In the end, Mike had taken the practical course. "Screw it," he told Frank. "Just arm them with shotguns loaded with lead slugs. We'll use them for close action."

The Germans had been ecstatic. They took to shotguns like bears to honey. The shotguns were more accurate than arquebuses, even after the chokes were sawn off to produce cylinder bores which would handle solid slugs. But the Germans didn't give a damn about accuracy, anyway. They had survived as long as they had because each and every one of them was a devotee of the First Principle of Smoothbore Battle:

Rate of fire. That was Moses and the prophets, as far as the German soldiers were concerned. Rate of fire. Victory in battle went to the men who stood their ground and blasted away the most. Simple as that.

The American invention of bayonets was icing on the cake. None of them, any longer-arquebusier or pikeman-had to worry about the reliability of the other. All were now both in one.

Pump-action shotguns, fitted with bayonets-those, if nothing else, sealed the allegiance of Heinrich and his men to the new order. Their love for the marvelous devices was so great that it even reconciled them to the grotesque eccentricities of the Americans. Such as***

The German soldiers were careful not to ogle Gayle as she and two of the other women passed down the lines handing out extra ammunition pouches. Nor did they seem to pay any attention to Rita-unseemly attention, at any rate-when she took up her position as the unit's radio operator. Heinrich and his men, for all their crudities, had long ago learned the First Principle of Mercenary Armies: Don't piss off the toughest guys around. Which exalted status the Americans still had, in general-and one American in particular.

Rita's brother, of course, was their commander. But what was more important-much more-was that her husband stood in their own ranks. In the center, in the front line-as befitted a man who had gained the absolute confidence of his new comrades. And a man whom none of them-not the biggest and toughest veteran-would even think of challenging. Easy-going, he was-true, true. Not a friendlier man in the company!

Good thing, too. Seeing as how he was as big as a walrus and could bench-press a horse. So, at least, thought the man's German comrades. When the man himself had explained to them that he wasn't quite up to the standards of "professional football," he single-handedly killed-quite inadvertently-any chance that football would become a popular sport in the new society. In this new universe, it would be Tom Simpson, not Abner Doubleday, who caused the astounding popularity of baseball. A reasonable sport, baseball, playable by reasonable-sized men.

But Tom Simpson now had other accomplishments to his credit. One, in particular: it had been he, in truth-far more than the shotguns-who truly welded the German soldiers into the American army.

***

Tom Simpson, in the first months after the Ring of Fire, had been something of a lost sheep. His allegiance to Mike's course of action had completed his estrangement from his own parents. Yet, there had seemed no real place for him among Mike's crowd.

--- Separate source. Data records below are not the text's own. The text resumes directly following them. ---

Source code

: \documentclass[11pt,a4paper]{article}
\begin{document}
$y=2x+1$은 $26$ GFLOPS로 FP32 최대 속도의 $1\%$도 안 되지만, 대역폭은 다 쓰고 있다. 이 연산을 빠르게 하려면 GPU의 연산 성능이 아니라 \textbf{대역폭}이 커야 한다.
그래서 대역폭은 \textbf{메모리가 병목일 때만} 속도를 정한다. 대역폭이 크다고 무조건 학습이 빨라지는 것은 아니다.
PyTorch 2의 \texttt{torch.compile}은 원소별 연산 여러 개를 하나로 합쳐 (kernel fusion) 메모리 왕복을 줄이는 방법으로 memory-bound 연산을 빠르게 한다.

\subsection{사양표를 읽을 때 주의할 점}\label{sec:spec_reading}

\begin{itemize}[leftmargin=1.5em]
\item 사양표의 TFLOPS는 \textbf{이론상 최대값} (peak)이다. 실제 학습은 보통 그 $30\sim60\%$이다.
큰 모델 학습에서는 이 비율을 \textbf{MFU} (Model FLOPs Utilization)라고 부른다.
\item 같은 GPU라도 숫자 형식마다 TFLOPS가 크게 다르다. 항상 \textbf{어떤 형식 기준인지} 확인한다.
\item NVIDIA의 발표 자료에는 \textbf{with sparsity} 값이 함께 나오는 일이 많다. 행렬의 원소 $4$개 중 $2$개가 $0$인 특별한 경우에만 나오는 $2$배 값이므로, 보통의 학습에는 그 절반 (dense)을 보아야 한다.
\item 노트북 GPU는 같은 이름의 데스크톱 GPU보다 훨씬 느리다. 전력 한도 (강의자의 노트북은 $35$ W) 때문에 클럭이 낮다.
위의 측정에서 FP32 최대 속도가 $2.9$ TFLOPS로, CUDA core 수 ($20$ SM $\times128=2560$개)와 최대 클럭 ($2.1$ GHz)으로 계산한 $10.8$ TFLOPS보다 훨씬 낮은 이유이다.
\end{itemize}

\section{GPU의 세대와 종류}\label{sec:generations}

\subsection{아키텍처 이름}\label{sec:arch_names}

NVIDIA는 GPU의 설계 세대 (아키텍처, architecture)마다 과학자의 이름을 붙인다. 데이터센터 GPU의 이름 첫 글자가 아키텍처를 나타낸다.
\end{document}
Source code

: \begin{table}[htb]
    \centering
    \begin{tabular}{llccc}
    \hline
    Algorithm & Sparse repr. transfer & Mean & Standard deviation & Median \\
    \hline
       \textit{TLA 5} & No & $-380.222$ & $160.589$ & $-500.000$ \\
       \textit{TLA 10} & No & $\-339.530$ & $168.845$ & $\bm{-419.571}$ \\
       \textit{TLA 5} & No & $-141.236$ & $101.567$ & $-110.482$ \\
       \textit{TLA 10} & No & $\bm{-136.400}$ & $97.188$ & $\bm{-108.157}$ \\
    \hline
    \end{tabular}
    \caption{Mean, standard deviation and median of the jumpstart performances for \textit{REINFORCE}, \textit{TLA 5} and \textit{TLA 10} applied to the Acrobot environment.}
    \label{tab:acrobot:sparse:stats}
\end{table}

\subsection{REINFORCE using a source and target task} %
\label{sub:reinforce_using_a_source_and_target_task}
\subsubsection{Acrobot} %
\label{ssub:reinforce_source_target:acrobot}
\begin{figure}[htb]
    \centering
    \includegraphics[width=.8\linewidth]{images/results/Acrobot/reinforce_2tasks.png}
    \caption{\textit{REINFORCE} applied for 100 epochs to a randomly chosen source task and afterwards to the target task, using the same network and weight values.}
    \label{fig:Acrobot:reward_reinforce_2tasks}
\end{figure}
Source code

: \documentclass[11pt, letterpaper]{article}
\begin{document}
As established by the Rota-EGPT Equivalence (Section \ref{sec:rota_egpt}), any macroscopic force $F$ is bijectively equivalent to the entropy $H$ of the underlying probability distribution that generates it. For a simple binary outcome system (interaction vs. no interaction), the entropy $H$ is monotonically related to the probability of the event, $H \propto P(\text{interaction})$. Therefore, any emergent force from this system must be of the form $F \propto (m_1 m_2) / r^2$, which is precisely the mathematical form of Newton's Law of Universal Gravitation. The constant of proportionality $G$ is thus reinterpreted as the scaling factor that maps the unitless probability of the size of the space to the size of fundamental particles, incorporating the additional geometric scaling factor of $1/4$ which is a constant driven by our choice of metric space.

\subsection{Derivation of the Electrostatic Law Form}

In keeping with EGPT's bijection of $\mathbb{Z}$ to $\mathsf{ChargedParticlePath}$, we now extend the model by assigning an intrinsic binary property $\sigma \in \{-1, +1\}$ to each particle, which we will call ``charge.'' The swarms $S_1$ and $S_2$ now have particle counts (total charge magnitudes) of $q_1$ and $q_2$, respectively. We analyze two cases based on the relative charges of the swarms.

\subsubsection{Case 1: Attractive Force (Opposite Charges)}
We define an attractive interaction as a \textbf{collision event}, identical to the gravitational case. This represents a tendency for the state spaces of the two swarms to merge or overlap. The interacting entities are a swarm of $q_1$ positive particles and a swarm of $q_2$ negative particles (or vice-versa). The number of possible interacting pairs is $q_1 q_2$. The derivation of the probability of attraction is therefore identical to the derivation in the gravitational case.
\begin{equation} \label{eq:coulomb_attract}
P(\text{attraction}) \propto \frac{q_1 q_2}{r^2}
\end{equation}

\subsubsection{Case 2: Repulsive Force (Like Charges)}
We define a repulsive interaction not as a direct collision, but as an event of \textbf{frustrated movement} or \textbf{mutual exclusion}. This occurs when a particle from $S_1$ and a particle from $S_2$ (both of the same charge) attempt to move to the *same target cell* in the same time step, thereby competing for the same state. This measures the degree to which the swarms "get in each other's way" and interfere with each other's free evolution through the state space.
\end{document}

Not that Mike didn't make many offers. But Tom, stubbornly, turned them down. He had had enough nepotism and favoritism to last a lifetime. For a while, Tom thought of dabbling in business. But, in truth, he knew he had none of his father's executive skills. Nor, perhaps because of his rich birth, did he have the hardscrabble instincts of a true entrepreneur-which were an absolute necessity in the raw and booming commercial world springing up in southern Thuringia.

He had volunteered for the army, of course, as soon as Mike put out the call. But, there too, he had found no ready place. For all his size and incredible muscle, Tom was a rich kid from the city. Among his country-boy fellow soldiers, he quickly become famous as the worst marksman anyone had ever seen. The jests were never made in a nasty spirit-Tom was a popular figure-but they stung nonetheless.

Finally, more out of desperation than anything else, he volunteered to join the new contingents of German troops being formed. And there, as much to his surprise as anyone's, he found the home he was looking for.